Hi all.
I have one, maybe two, questions for you. This question came out of a webinar series on High Performance Computing (HPC) I took part in (the Italy–Germany HPC webinars organised on the Italian side through CNR). I raised this concern there, and my impression was that the other speakers did not share it to the same degree. The room leaned more optimistic than I am. That is exactly why I want to put it to a wider audience: I may be wrong, and I would like to hear where others land.
The concern is precision. Most scientific HPC needs double precision (FP64). In computational fluid dynamics, which is my field, we resolve physical scales spanning many orders of magnitude, and to do that correctly (with very high-order accuracy methods), we need 64-bit floating point.
AI computing does not need this. Training and inference work well at 8-bit (now even at 4-bit). So, the two workloads require different hardware: AI needs many low-precision cores, while science requires strong FP64 capabilities.
The problem is that the vendors follow the AI market because that is where the money is. Comparing on vector FP64 (peak, dense), the recent trend is to hold it flat or lower it, and spend the transistors on low-precision math instead:
- NVIDIA H100: 34 TFLOP/s vector FP64, or 67 with the FP64 tensor-core path. The newer B200 does about 40 vector FP64. Blackwell dropped the dedicated FP64 tensor-core path that Hopper had, and gained around 20 PFLOP/s of FP4 for AI. The Rubin roadmap reportedly cuts FP64 further.
- AMD MI300X: 81.7 TFLOP/s FP64. The newer MI355X does 78.6, below its own predecessor, with the gains all in FP8/FP4 for AI inference.
- Intel has stepped back from a dedicated HPC GPU. Its current HPC silicon, the Max-series (Ponte Vecchio) in Aurora, has no standalone successor. Intel cancelled Falcon Shores as a product in early 2025 and folded its HPC and AI lines into one chip, Jaguar Shores, due around 2026/2027. Intel describes it as serving both AI and HPC, but says it will compete on total cost of ownership rather than peak FLOPS, and has published no FP64 figure.
- Consumer silicon makes the direction plainest. NVIDIA’s N1X, the new Blackwell laptop chip, publishes only AI-precision figures (NVFP4, around 1000 TOPS) and quotes no FP64 at all. Double precision is simply not a design goal there.
So across all three vendors the direction looks the same. The new chips are built for AI, and double precision gets quietly de-prioritized along the way.

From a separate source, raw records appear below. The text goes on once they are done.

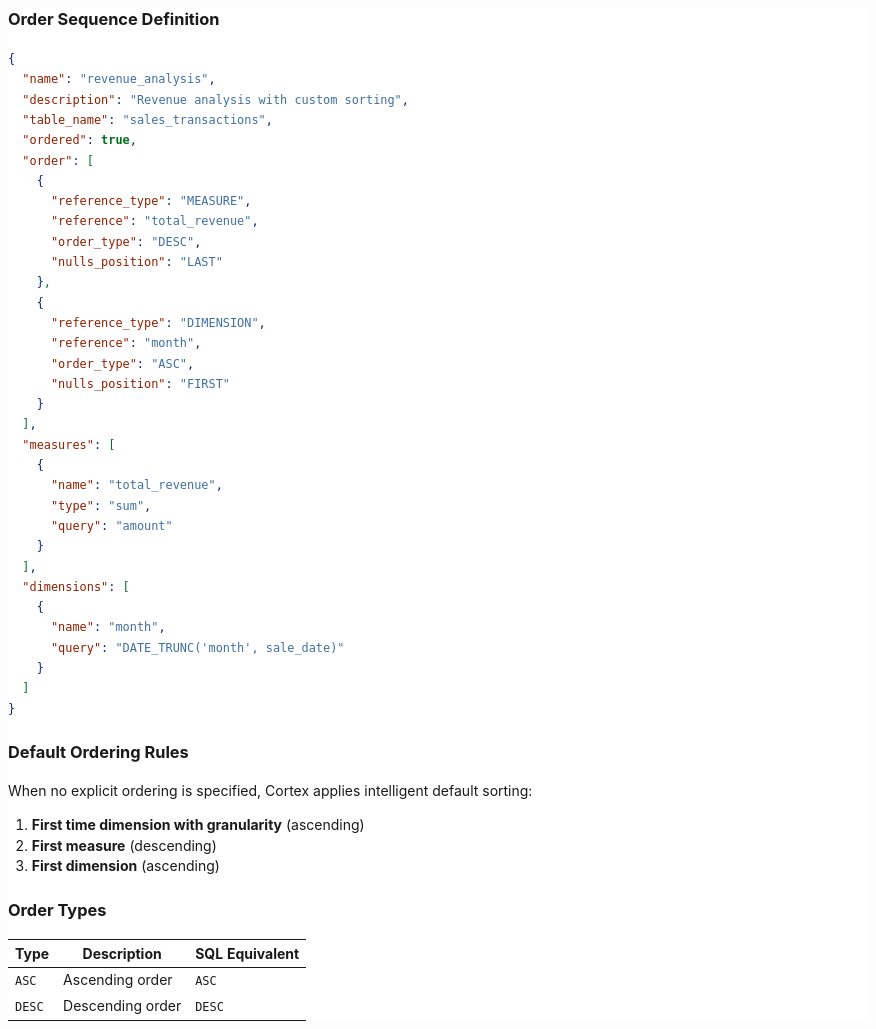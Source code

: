 ### Order Sequence Definition

```json [Order Sequence Example]
{
  "name": "revenue_analysis",
  "description": "Revenue analysis with custom sorting",
  "table_name": "sales_transactions",
  "ordered": true,
  "order": [
    {
      "reference_type": "MEASURE",
      "reference": "total_revenue",
      "order_type": "DESC",
      "nulls_position": "LAST"
    },
    {
      "reference_type": "DIMENSION", 
      "reference": "month",
      "order_type": "ASC",
      "nulls_position": "FIRST"
    }
  ],
  "measures": [
    {
      "name": "total_revenue",
      "type": "sum",
      "query": "amount"
    }
  ],
  "dimensions": [
    {
      "name": "month",
      "query": "DATE_TRUNC('month', sale_date)"
    }
  ]
}
```

### Default Ordering Rules

When no explicit ordering is specified, Cortex applies intelligent default sorting:

1. **First time dimension with granularity** (ascending)
2. **First measure** (descending) 
3. **First dimension** (ascending)

### Order Types

| Type | Description | SQL Equivalent |
|------|-------------|----------------|
| `ASC` | Ascending order | `ASC` |
| `DESC` | Descending order | `DESC` |

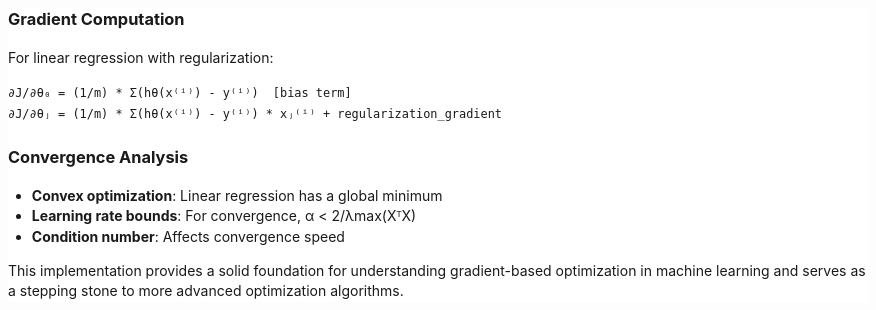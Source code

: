### Gradient Computation
For linear regression with regularization:
```
∂J/∂θ₀ = (1/m) * Σ(hθ(x⁽ⁱ⁾) - y⁽ⁱ⁾)  [bias term]
∂J/∂θⱼ = (1/m) * Σ(hθ(x⁽ⁱ⁾) - y⁽ⁱ⁾) * xⱼ⁽ⁱ⁾ + regularization_gradient
```

### Convergence Analysis
- **Convex optimization**: Linear regression has a global minimum
- **Learning rate bounds**: For convergence, α < 2/λmax(XᵀX)
- **Condition number**: Affects convergence speed

This implementation provides a solid foundation for understanding gradient-based optimization in machine learning and serves as a stepping stone to more advanced optimization algorithms.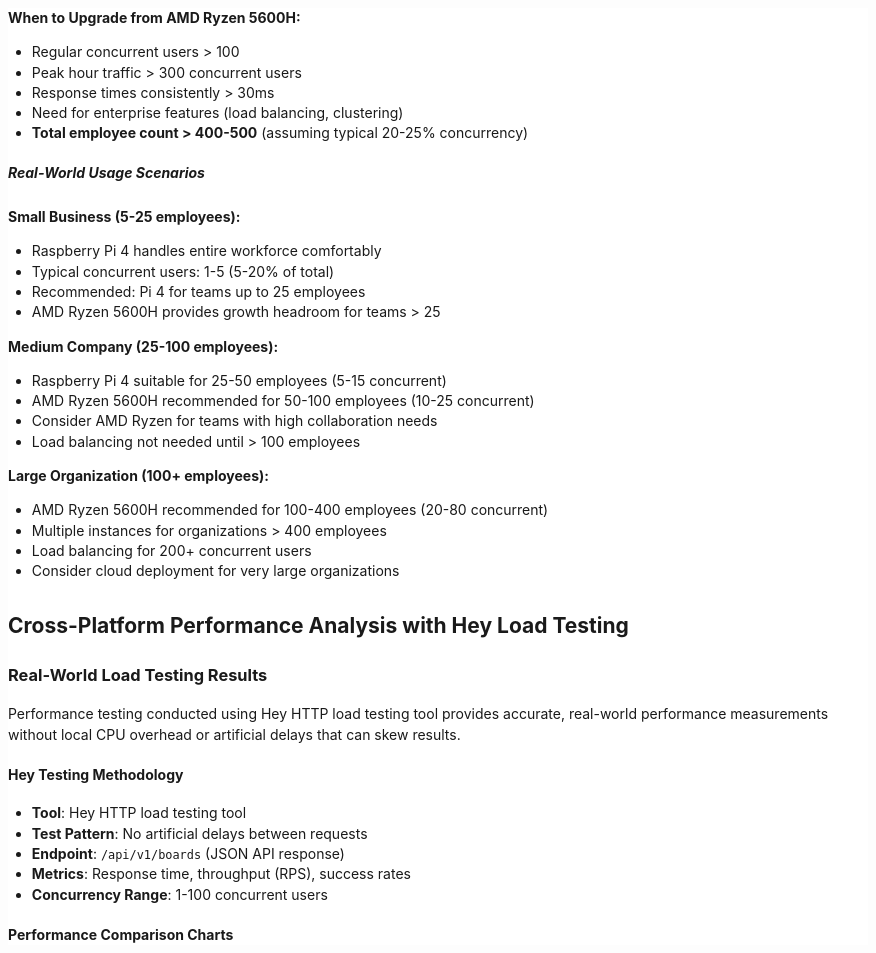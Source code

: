 **When to Upgrade from AMD Ryzen 5600H:**
- Regular concurrent users > 100
- Peak hour traffic > 300 concurrent users
- Response times consistently > 30ms
- Need for enterprise features (load balancing, clustering)
- **Total employee count > 400-500** (assuming typical 20-25% concurrency)

##### Real-World Usage Scenarios

**Small Business (5-25 employees):**
- Raspberry Pi 4 handles entire workforce comfortably
- Typical concurrent users: 1-5 (5-20% of total)
- Recommended: Pi 4 for teams up to 25 employees
- AMD Ryzen 5600H provides growth headroom for teams > 25

**Medium Company (25-100 employees):**
- Raspberry Pi 4 suitable for 25-50 employees (5-15 concurrent)
- AMD Ryzen 5600H recommended for 50-100 employees (10-25 concurrent)
- Consider AMD Ryzen for teams with high collaboration needs
- Load balancing not needed until > 100 employees

**Large Organization (100+ employees):**
- AMD Ryzen 5600H recommended for 100-400 employees (20-80 concurrent)
- Multiple instances for organizations > 400 employees
- Load balancing for 200+ concurrent users
- Consider cloud deployment for very large organizations

## Cross-Platform Performance Analysis with Hey Load Testing

### Real-World Load Testing Results

Performance testing conducted using Hey HTTP load testing tool provides accurate, real-world performance measurements without local CPU overhead or artificial delays that can skew results.

#### Hey Testing Methodology

- **Tool**: Hey HTTP load testing tool
- **Test Pattern**: No artificial delays between requests
- **Endpoint**: `/api/v1/boards` (JSON API response)
- **Metrics**: Response time, throughput (RPS), success rates
- **Concurrency Range**: 1-100 concurrent users

#### Performance Comparison Charts
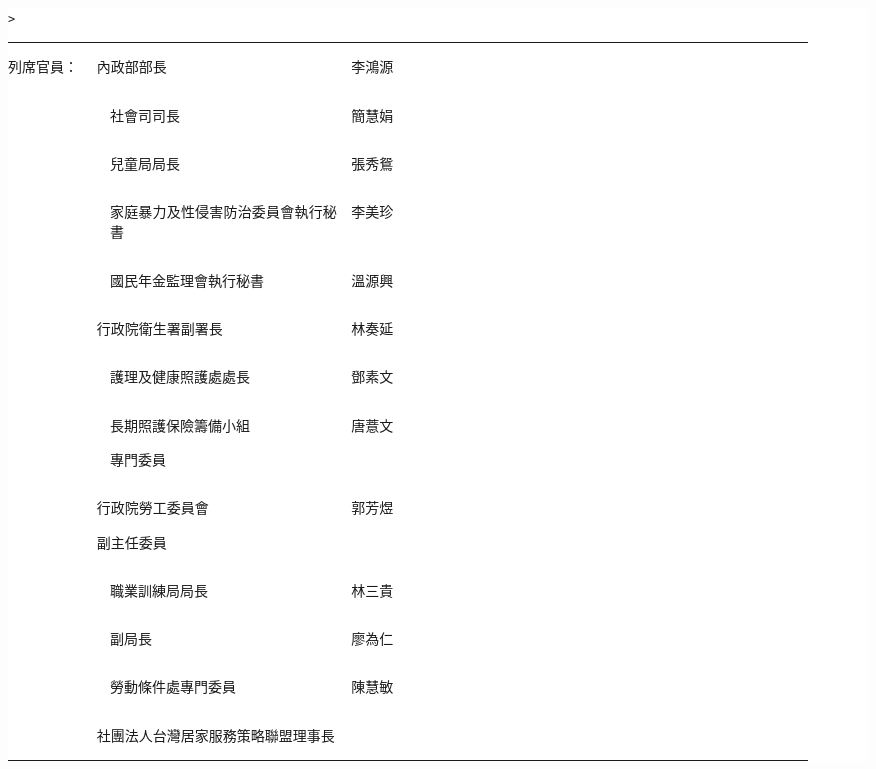     >
<table WIDTH="818" CELLPADDING="3" CELLSPACING="0"><col WIDTH="88"><col WIDTH="248"><col WIDTH="464"><tr><td WIDTH="88" VALIGN="TOP" STYLE="border: none; padding: 0cm"><p LANG="" CLASS="cjk" STYLE="margin-right: -0.19cm"><font FACE="華康中黑體, monospace">列席官員：</font></p></td><td WIDTH="248" VALIGN="TOP" STYLE="border: none; padding: 0cm"><p LANG="" CLASS="cjk" ALIGN="JUSTIFY" STYLE="margin-left: 0.02cm; margin-right: 0.19cm">內政部部長</p></td><td WIDTH="464" STYLE="border: none; padding: 0cm"><p LANG="" CLASS="cjk" ALIGN="LEFT" STYLE="margin-left: 0.19cm; margin-right: 0.19cm">李鴻源</p></td></tr><tr><td WIDTH="88" VALIGN="TOP" STYLE="border: none; padding: 0cm"><p LANG="" CLASS="cjk"><br></p></td><td WIDTH="248" VALIGN="TOP" STYLE="border: none; padding: 0cm"><p LANG="" CLASS="cjk" ALIGN="JUSTIFY" STYLE="margin-left: 0.37cm; margin-right: 0.19cm">社會司司長</p></td><td WIDTH="464" STYLE="border: none; padding: 0cm"><p LANG="" CLASS="cjk" ALIGN="LEFT" STYLE="margin-left: 0.19cm; margin-right: 0.19cm">簡慧娟</p></td></tr><tr><td WIDTH="88" VALIGN="TOP" STYLE="border: none; padding: 0cm"><p LANG="" CLASS="cjk"><br></p></td><td WIDTH="248" VALIGN="TOP" STYLE="border: none; padding: 0cm"><p LANG="" CLASS="cjk" ALIGN="JUSTIFY" STYLE="margin-left: 0.37cm; margin-right: 0.19cm">兒童局局長</p></td><td WIDTH="464" STYLE="border: none; padding: 0cm"><p LANG="" CLASS="cjk" ALIGN="LEFT" STYLE="margin-left: 0.19cm; margin-right: 0.19cm">張秀鴛</p></td></tr><tr><td WIDTH="88" VALIGN="TOP" STYLE="border: none; padding: 0cm"><p LANG="" CLASS="cjk"><br></p></td><td WIDTH="248" VALIGN="TOP" STYLE="border: none; padding: 0cm"><p LANG="" CLASS="cjk" ALIGN="JUSTIFY" STYLE="margin-left: 0.37cm; margin-right: 0.19cm">家庭暴力及性侵害防治委員會執行秘書</p></td><td WIDTH="464" STYLE="border: none; padding: 0cm"><p LANG="" CLASS="cjk" ALIGN="LEFT" STYLE="margin-left: 0.19cm; margin-right: 0.19cm">李美珍</p></td></tr><tr><td WIDTH="88" VALIGN="TOP" STYLE="border: none; padding: 0cm"><p LANG="" CLASS="cjk"><br></p></td><td WIDTH="248" VALIGN="TOP" STYLE="border: none; padding: 0cm"><p LANG="" CLASS="cjk" ALIGN="JUSTIFY" STYLE="margin-left: 0.37cm; margin-right: 0.19cm">國民年金監理會執行秘書</p></td><td WIDTH="464" STYLE="border: none; padding: 0cm"><p LANG="" CLASS="cjk" ALIGN="LEFT" STYLE="margin-left: 0.19cm; margin-right: 0.19cm">溫源興</p></td></tr><tr><td WIDTH="88" VALIGN="TOP" STYLE="border: none; padding: 0cm"><p LANG="" CLASS="cjk"><br></p></td><td WIDTH="248" VALIGN="TOP" STYLE="border: none; padding: 0cm"><p LANG="" CLASS="cjk" ALIGN="JUSTIFY" STYLE="margin-left: 0.02cm; margin-right: 0.19cm">行政院衛生署副署長</p></td><td WIDTH="464" STYLE="border: none; padding: 0cm"><p LANG="" CLASS="cjk" ALIGN="LEFT" STYLE="margin-left: 0.19cm; margin-right: 0.19cm">林奏延</p></td></tr><tr><td WIDTH="88" VALIGN="TOP" STYLE="border: none; padding: 0cm"><p LANG="" CLASS="cjk"><br></p></td><td WIDTH="248" VALIGN="TOP" STYLE="border: none; padding: 0cm"><p LANG="" CLASS="cjk" ALIGN="JUSTIFY" STYLE="margin-left: 0.37cm; margin-right: 0.19cm">護理及健康照護處處長</p></td><td WIDTH="464" STYLE="border: none; padding: 0cm"><p LANG="" CLASS="cjk" ALIGN="LEFT" STYLE="margin-left: 0.19cm; margin-right: 0.19cm">鄧素文</p></td></tr><tr><td WIDTH="88" VALIGN="TOP" STYLE="border: none; padding: 0cm"><p LANG="" CLASS="cjk"><br></p></td><td WIDTH="248" VALIGN="TOP" STYLE="border: none; padding: 0cm"><p LANG="" CLASS="cjk" ALIGN="JUSTIFY" STYLE="margin-left: 0.37cm; margin-right: 0.19cm; margin-bottom: 0cm">長期照護保險籌備小組</p><p LANG="" CLASS="cjk" ALIGN="JUSTIFY" STYLE="margin-left: 0.37cm; margin-right: 0.19cm">專門委員</p></td><td WIDTH="464" STYLE="border: none; padding: 0cm"><p LANG="" CLASS="cjk" ALIGN="LEFT" STYLE="margin-left: 0.19cm; margin-right: 0.19cm">唐薏文</p></td></tr><tr><td WIDTH="88" VALIGN="TOP" STYLE="border: none; padding: 0cm"><p LANG="" CLASS="cjk"><br></p></td><td WIDTH="248" VALIGN="TOP" STYLE="border: none; padding: 0cm"><p LANG="" CLASS="cjk" ALIGN="JUSTIFY" STYLE="margin-left: 0.02cm; margin-right: 0.19cm; margin-bottom: 0cm">行政院勞工委員會</p><p LANG="" CLASS="cjk" ALIGN="JUSTIFY" STYLE="margin-left: 0.02cm; margin-right: 0.19cm">副主任委員</p></td><td WIDTH="464" STYLE="border: none; padding: 0cm"><p LANG="" CLASS="cjk" ALIGN="LEFT" STYLE="margin-left: 0.19cm; margin-right: 0.19cm">郭芳煜</p></td></tr><tr><td WIDTH="88" VALIGN="TOP" STYLE="border: none; padding: 0cm"><p LANG="" CLASS="cjk"><br></p></td><td WIDTH="248" VALIGN="TOP" STYLE="border: none; padding: 0cm"><p LANG="" CLASS="cjk" ALIGN="JUSTIFY" STYLE="margin-left: 0.37cm; margin-right: 0.19cm">職業訓練局局長</p></td><td WIDTH="464" STYLE="border: none; padding: 0cm"><p LANG="" CLASS="cjk" ALIGN="LEFT" STYLE="margin-left: 0.19cm; margin-right: 0.19cm">林三貴</p></td></tr><tr><td WIDTH="88" VALIGN="TOP" STYLE="border: none; padding: 0cm"><p LANG="" CLASS="cjk"><br></p></td><td WIDTH="248" VALIGN="TOP" STYLE="border: none; padding: 0cm"><p LANG="" CLASS="cjk" ALIGN="JUSTIFY" STYLE="margin-left: 0.37cm; margin-right: 0.19cm">副局長</p></td><td WIDTH="464" STYLE="border: none; padding: 0cm"><p LANG="" CLASS="cjk" ALIGN="LEFT" STYLE="margin-left: 0.19cm; margin-right: 0.19cm">廖為仁</p></td></tr><tr><td WIDTH="88" VALIGN="TOP" STYLE="border: none; padding: 0cm"><p LANG="" CLASS="cjk"><br></p></td><td WIDTH="248" VALIGN="TOP" STYLE="border: none; padding: 0cm"><p LANG="" CLASS="cjk" ALIGN="JUSTIFY" STYLE="margin-left: 0.37cm; margin-right: 0.19cm">勞動條件處專門委員</p></td><td WIDTH="464" STYLE="border: none; padding: 0cm"><p LANG="" CLASS="cjk" ALIGN="LEFT" STYLE="margin-left: 0.19cm; margin-right: 0.19cm">陳慧敏</p></td></tr><tr><td WIDTH="88" VALIGN="TOP" STYLE="border: none; padding: 0cm"><p LANG="" CLASS="cjk"><br></p></td><td WIDTH="248" VALIGN="TOP" STYLE="border: none; padding: 0cm"><p LANG="" CLASS="cjk" ALIGN="JUSTIFY" STYLE="margin-left: 0.02cm; margin-right: 0.19cm">社團法人台灣居家服務策略聯盟理事長</p></td><td WIDTH="464" STYLE="border: none; padding: 0cm">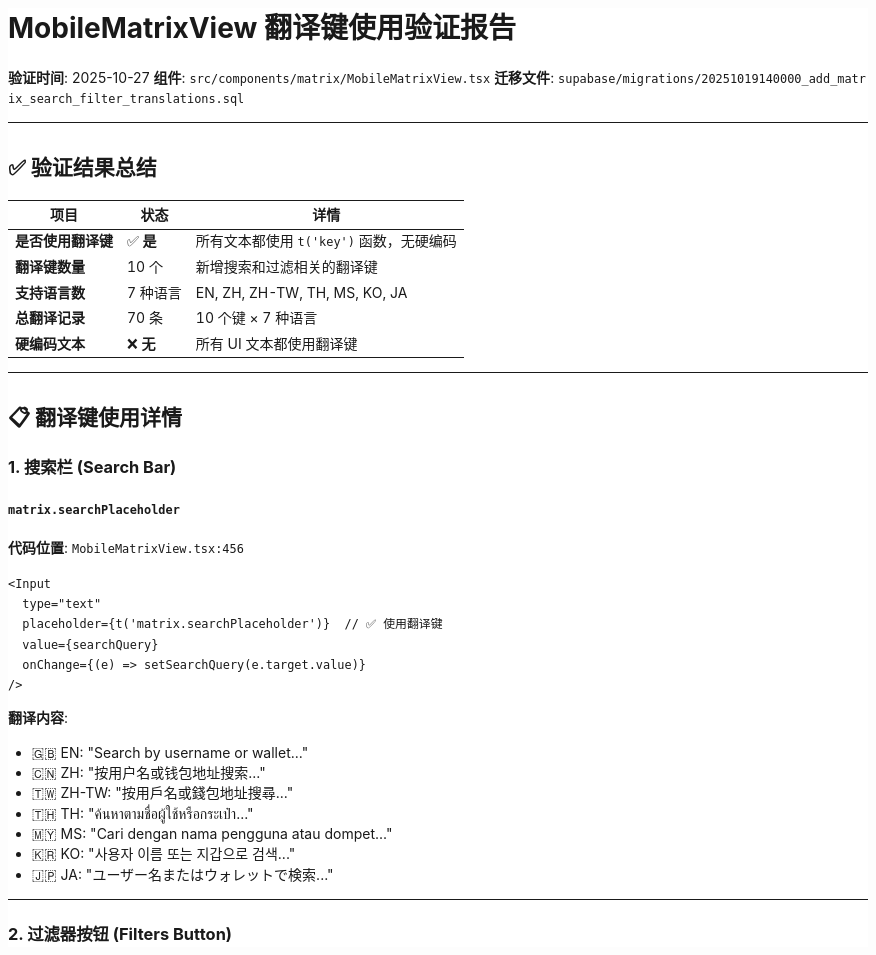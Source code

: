 # MobileMatrixView 翻译键使用验证报告

**验证时间**: 2025-10-27
**组件**: `src/components/matrix/MobileMatrixView.tsx`
**迁移文件**: `supabase/migrations/20251019140000_add_matrix_search_filter_translations.sql`

---

## ✅ 验证结果总结

| 项目 | 状态 | 详情 |
|------|------|------|
| **是否使用翻译键** | ✅ **是** | 所有文本都使用 `t('key')` 函数，无硬编码 |
| **翻译键数量** | 10 个 | 新增搜索和过滤相关的翻译键 |
| **支持语言数** | 7 种语言 | EN, ZH, ZH-TW, TH, MS, KO, JA |
| **总翻译记录** | 70 条 | 10 个键 × 7 种语言 |
| **硬编码文本** | ❌ **无** | 所有 UI 文本都使用翻译键 |

---

## 📋 翻译键使用详情

### 1. 搜索栏 (Search Bar)

#### `matrix.searchPlaceholder`
**代码位置**: `MobileMatrixView.tsx:456`

```tsx
<Input
  type="text"
  placeholder={t('matrix.searchPlaceholder')}  // ✅ 使用翻译键
  value={searchQuery}
  onChange={(e) => setSearchQuery(e.target.value)}
/>
```

**翻译内容**:
- 🇬🇧 EN: "Search by username or wallet..."
- 🇨🇳 ZH: "按用户名或钱包地址搜索..."
- 🇹🇼 ZH-TW: "按用戶名或錢包地址搜尋..."
- 🇹🇭 TH: "ค้นหาตามชื่อผู้ใช้หรือกระเป๋า..."
- 🇲🇾 MS: "Cari dengan nama pengguna atau dompet..."
- 🇰🇷 KO: "사용자 이름 또는 지갑으로 검색..."
- 🇯🇵 JA: "ユーザー名またはウォレットで検索..."

---

### 2. 过滤器按钮 (Filters Button)
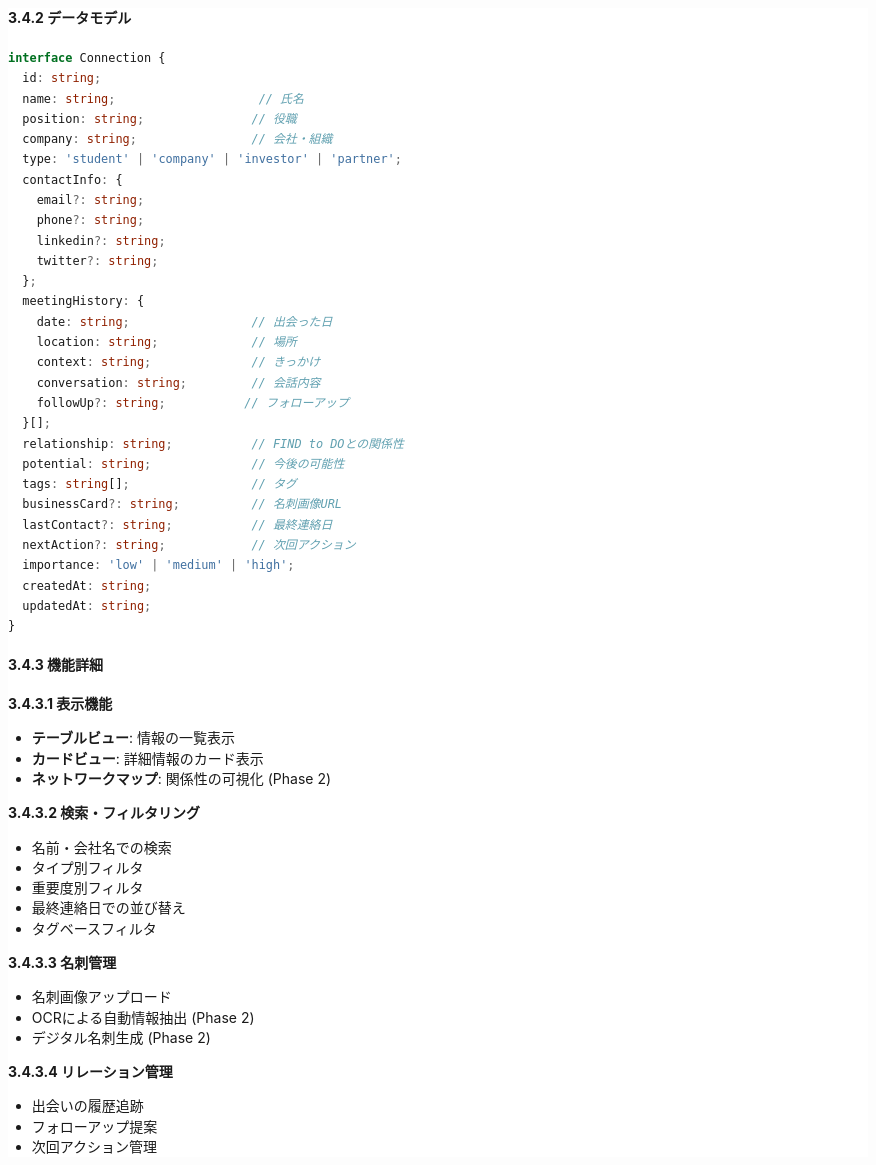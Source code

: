 #### 3.4.2 データモデル
```typescript
interface Connection {
  id: string;
  name: string;                    // 氏名
  position: string;               // 役職
  company: string;                // 会社・組織
  type: 'student' | 'company' | 'investor' | 'partner';
  contactInfo: {
    email?: string;
    phone?: string;
    linkedin?: string;
    twitter?: string;
  };
  meetingHistory: {
    date: string;                 // 出会った日
    location: string;             // 場所
    context: string;              // きっかけ
    conversation: string;         // 会話内容
    followUp?: string;           // フォローアップ
  }[];
  relationship: string;           // FIND to DOとの関係性
  potential: string;              // 今後の可能性
  tags: string[];                 // タグ
  businessCard?: string;          // 名刺画像URL
  lastContact?: string;           // 最終連絡日
  nextAction?: string;            // 次回アクション
  importance: 'low' | 'medium' | 'high';
  createdAt: string;
  updatedAt: string;
}
```

#### 3.4.3 機能詳細

**3.4.3.1 表示機能**
- **テーブルビュー**: 情報の一覧表示
- **カードビュー**: 詳細情報のカード表示
- **ネットワークマップ**: 関係性の可視化 (Phase 2)

**3.4.3.2 検索・フィルタリング**
- 名前・会社名での検索
- タイプ別フィルタ
- 重要度別フィルタ
- 最終連絡日での並び替え
- タグベースフィルタ

**3.4.3.3 名刺管理**
- 名刺画像アップロード
- OCRによる自動情報抽出 (Phase 2)
- デジタル名刺生成 (Phase 2)

**3.4.3.4 リレーション管理**
- 出会いの履歴追跡
- フォローアップ提案
- 次回アクション管理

There is one strong counter-current. AMD’s MI430X, coming this year, is a deliberate HPC part. AMD claims more than 200 TFLOP/s of FP64, and independent estimates back out around 211 from the Alice Recoque exascale contract, which would be the highest of any GPU so far, while it still carries FP4/FP8 for AI. It will power Alice Recoque, the next European exascale machine, alongside the US Discovery and Germany’s Herder. So a dedicated FP64 line still exists, for now.
But it is one product line, from one vendor, against a whole market moving the other way. That is what I cannot resolve: whether a first-class FP64 hardware line survives, or shrinks to a small premium niche while everything else is optimized for AI.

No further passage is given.